- _EXERCISE GOAL_
Copy every line of the records below where the word "我忍不住笑" occurs.

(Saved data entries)
================================

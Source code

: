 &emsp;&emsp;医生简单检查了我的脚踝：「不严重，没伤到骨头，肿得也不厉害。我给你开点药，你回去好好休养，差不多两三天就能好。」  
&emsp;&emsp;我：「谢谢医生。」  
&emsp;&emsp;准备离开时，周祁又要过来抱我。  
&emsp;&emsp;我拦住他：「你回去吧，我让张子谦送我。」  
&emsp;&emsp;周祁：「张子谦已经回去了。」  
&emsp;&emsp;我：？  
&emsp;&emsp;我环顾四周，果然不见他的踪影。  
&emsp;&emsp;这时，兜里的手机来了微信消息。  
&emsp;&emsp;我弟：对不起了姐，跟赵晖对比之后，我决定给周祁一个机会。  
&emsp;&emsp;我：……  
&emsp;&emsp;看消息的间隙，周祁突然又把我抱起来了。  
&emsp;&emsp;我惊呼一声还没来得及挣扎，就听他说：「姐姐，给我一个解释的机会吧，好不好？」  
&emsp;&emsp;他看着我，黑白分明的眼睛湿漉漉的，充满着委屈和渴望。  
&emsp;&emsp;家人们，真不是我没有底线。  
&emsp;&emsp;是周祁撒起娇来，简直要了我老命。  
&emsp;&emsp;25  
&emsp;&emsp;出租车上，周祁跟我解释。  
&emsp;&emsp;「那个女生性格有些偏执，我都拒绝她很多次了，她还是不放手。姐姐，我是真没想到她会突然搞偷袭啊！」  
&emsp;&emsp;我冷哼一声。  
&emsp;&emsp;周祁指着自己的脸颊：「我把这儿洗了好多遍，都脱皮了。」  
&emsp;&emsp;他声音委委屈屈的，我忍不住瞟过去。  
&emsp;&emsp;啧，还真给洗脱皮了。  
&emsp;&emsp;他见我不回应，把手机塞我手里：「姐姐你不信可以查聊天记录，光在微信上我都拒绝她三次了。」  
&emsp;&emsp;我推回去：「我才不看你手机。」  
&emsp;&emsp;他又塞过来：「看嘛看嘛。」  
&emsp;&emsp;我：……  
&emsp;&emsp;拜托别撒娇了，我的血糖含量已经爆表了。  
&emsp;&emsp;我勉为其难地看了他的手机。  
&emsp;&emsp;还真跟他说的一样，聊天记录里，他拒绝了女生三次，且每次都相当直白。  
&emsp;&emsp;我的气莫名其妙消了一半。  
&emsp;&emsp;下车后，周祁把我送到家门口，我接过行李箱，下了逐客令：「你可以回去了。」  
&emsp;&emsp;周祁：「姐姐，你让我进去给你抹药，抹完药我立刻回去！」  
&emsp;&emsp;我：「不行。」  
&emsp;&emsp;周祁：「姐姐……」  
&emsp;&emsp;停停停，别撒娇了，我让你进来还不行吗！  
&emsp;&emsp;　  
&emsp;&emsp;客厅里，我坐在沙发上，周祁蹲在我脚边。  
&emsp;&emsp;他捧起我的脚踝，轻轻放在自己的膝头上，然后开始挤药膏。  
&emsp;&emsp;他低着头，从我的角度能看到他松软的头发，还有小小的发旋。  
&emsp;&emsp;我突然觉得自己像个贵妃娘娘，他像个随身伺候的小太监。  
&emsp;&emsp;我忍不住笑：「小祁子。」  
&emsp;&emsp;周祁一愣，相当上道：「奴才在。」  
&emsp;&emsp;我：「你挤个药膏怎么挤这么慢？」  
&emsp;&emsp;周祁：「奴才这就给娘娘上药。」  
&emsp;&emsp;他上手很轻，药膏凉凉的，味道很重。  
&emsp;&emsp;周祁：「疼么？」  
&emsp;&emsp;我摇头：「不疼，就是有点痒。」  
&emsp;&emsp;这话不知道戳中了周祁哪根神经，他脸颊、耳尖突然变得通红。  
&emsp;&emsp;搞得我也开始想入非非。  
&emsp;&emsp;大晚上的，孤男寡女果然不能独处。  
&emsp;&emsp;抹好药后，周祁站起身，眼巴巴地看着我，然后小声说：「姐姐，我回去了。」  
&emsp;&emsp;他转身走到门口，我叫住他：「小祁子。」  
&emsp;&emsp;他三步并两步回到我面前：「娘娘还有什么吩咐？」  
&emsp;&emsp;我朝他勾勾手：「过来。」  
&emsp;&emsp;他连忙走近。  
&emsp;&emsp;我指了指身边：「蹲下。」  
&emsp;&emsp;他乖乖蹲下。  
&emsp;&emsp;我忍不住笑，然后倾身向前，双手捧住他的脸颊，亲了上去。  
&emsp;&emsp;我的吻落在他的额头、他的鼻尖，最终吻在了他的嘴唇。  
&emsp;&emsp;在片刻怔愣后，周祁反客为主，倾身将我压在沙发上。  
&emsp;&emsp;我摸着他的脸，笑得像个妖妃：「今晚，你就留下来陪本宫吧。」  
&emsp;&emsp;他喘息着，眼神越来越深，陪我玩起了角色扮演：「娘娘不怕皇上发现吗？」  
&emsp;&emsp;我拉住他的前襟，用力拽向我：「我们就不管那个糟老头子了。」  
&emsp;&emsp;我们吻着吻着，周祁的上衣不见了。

================================

- _PROBLEM SOLUTION_
&emsp;&emsp;我忍不住笑：「小祁子。」  
&emsp;&emsp;我忍不住笑，然后倾身向前，双手捧住他的脸颊，亲了上去。  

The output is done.